Schools that close due to COVID-19 and do not provide educational opportunities to the general student population are not obligated to provide services to students with disabilities.  Special education law introduces a significant disincentive for districts and schools to provide assignments and assessments (online or otherwise) to students affected by COVID-19 closures.  The risk of running afoul of federal law outweighs the desire to maintain instruction throughout the closure.

Lawmakers should not mandate that districts employ online education during a school closure unless district leaders can satisfy all four concerns.  Even substantial investment in North Carolina’s broadband infrastructure and extensive professional development opportunities for teachers may not be enough to overcome the constraints imposed by federal special education law. Rather, they should encourage parents to set aside time during the day for children to read fiction and nonfiction texts.  Parents who do not have access to online texts may obtain books from libraries or request books from their child’s school.
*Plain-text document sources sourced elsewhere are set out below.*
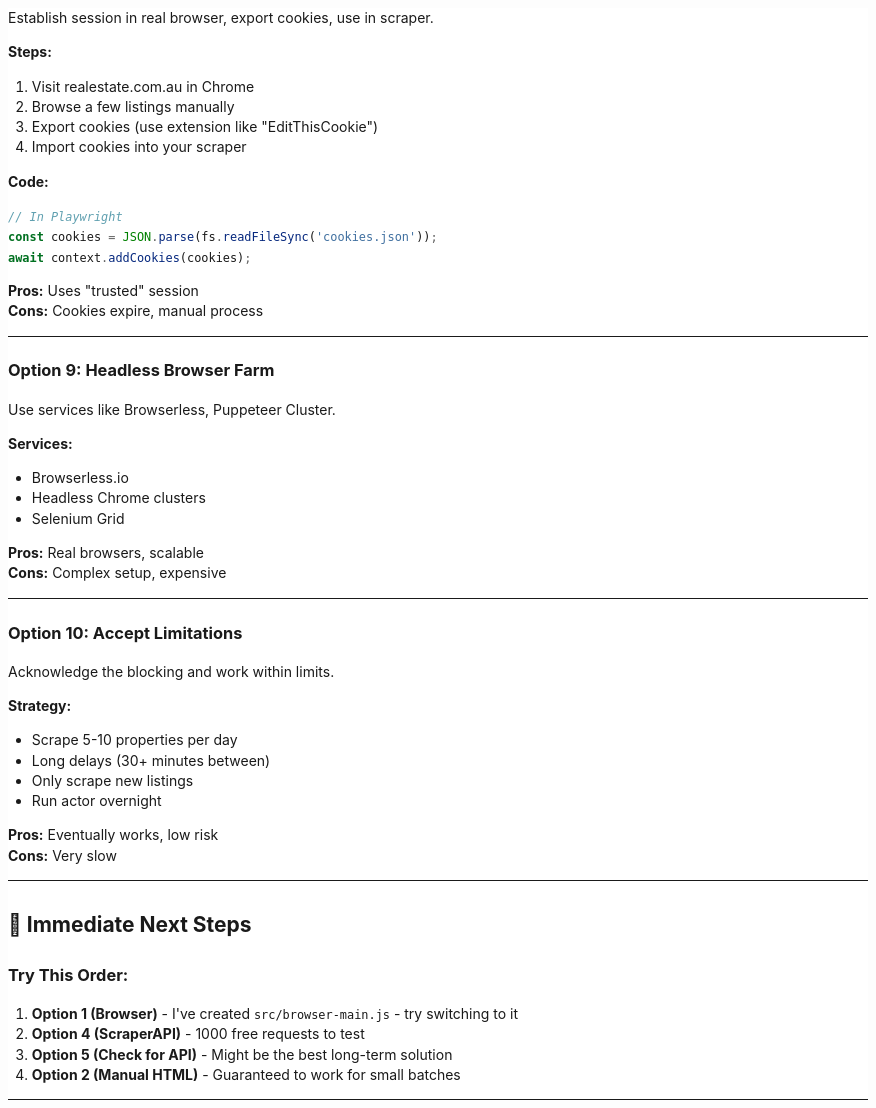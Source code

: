 Establish session in real browser, export cookies, use in scraper.

**Steps:**
1. Visit realestate.com.au in Chrome
2. Browse a few listings manually
3. Export cookies (use extension like "EditThisCookie")
4. Import cookies into your scraper

**Code:**
```javascript
// In Playwright
const cookies = JSON.parse(fs.readFileSync('cookies.json'));
await context.addCookies(cookies);
```

**Pros:** Uses "trusted" session  
**Cons:** Cookies expire, manual process

---

### **Option 9: Headless Browser Farm**

Use services like Browserless, Puppeteer Cluster.

**Services:**
- Browserless.io
- Headless Chrome clusters
- Selenium Grid

**Pros:** Real browsers, scalable  
**Cons:** Complex setup, expensive

---

### **Option 10: Accept Limitations**

Acknowledge the blocking and work within limits.

**Strategy:**
- Scrape 5-10 properties per day
- Long delays (30+ minutes between)
- Only scrape new listings
- Run actor overnight

**Pros:** Eventually works, low risk  
**Cons:** Very slow

---

## 🔧 Immediate Next Steps

### Try This Order:

1. **Option 1 (Browser)** - I've created `src/browser-main.js` - try switching to it
2. **Option 4 (ScraperAPI)** - 1000 free requests to test
3. **Option 5 (Check for API)** - Might be the best long-term solution
4. **Option 2 (Manual HTML)** - Guaranteed to work for small batches

---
While technology may limit instructional options, it clearly can be employed as a means to interview teachers in lieu of job fairs, recruitment events, and face-to-face interviews.  If school closures extend to late spring, districts must begin preparations for using online tools to conduct job interviews for the 2020-21 school year.  Unprecedented demand for free video conferencing systems has led to inconsistent service for organizations and companies requiring their employees to use remote working technologies. Lawmakers could provide grant funding to districts for the purchase of video conferencing tools such as Zoom or Webex Meetings.
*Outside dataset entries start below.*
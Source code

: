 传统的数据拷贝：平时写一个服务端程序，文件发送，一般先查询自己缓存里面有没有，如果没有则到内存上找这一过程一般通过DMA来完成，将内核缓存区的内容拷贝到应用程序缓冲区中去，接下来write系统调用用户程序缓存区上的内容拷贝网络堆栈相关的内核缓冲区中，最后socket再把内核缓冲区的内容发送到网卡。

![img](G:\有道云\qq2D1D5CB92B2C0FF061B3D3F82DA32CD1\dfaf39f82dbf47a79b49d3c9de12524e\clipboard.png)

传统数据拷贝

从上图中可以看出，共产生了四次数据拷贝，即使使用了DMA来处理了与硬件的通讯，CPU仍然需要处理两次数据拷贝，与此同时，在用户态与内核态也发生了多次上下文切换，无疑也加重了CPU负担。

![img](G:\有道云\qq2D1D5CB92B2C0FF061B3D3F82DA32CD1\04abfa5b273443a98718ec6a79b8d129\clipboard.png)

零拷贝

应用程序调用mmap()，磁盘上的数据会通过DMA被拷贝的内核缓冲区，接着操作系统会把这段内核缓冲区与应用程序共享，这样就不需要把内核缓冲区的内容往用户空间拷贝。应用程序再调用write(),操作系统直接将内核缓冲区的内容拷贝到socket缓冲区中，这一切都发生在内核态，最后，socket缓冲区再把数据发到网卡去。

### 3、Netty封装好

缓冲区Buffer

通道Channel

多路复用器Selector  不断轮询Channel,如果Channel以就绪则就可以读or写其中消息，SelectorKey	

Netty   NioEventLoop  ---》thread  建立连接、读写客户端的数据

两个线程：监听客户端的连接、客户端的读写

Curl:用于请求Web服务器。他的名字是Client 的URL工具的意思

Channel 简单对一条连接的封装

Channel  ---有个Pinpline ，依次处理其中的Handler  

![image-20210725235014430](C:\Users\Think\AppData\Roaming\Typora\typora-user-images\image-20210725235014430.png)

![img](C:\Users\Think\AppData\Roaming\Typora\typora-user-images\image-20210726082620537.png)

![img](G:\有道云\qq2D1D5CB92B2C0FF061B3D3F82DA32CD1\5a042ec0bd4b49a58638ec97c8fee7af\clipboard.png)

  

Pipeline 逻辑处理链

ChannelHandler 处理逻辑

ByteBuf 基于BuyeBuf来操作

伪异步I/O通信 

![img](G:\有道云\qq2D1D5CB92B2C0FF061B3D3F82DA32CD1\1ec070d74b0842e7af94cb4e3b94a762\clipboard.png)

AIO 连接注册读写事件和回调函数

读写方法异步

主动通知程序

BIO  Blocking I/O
For current employees, the most recent guidance from the State Board of Education stipulates that school boards are responsible for issuing work assignments for hourly employees, and all salaried staff will continue to receive regular pay during the required school closure.  Moreover, school boards may designate workdays over the next two weeks as optional or mandatory.  Most districts have adopted a schedule for teachers that combines optional and mandatory workdays with teachers required to take annual leave for absence on a mandatory workday.

According to state law, teachers earn personal leave at the rate of .20 days for each full month of employment and may not accumulate more than two days per year. Lawmakers should consider granting additional leave days to instructional staff by retroactively increasing the personal leave rate for the current school year only. Districts should not penalize teachers who were forced to use leave days to address a medical condition, care for school-age children, or any other activity necessary to preserve the welfare of their household.

If school districts decide to continue paying all current employees, there will be minimal short-term budgetary impacts for counties or the state.  As my colleague Joe Coletti points out, “It costs no additional money to continue paying teachers and other state employees for work when school is closed. That money is built into the budget. If the school year runs long, payments will fall into the next fiscal year.” Many economists believe that the COVID-19 outbreak will lead to a recession, which would increase the likelihood that lawmakers would use the unreserved cash balance or Savings Reserve Fund as the source of supplemental funding to extend the school year into the summer months.  I contend that summer instruction would be a poor use of these surplus funds. Those dollars would be better spent to ensure minimal loss of employment during the recession that likely will occur during the 2020-21 school year.


The necessity of granting school calendar and state testing waivers, in particular, will depend on whether Gov. Cooper extends school closures beyond the current two week period.  If this occurs, then state health and education officials will need to offer additional guidance to North Carolina schools affected by COVID-19 closures.  Moreover, legislative leadership should begin formulating a comprehensive strategy to address the need for statutory waivers and the possible need for additional funding for an extended school year.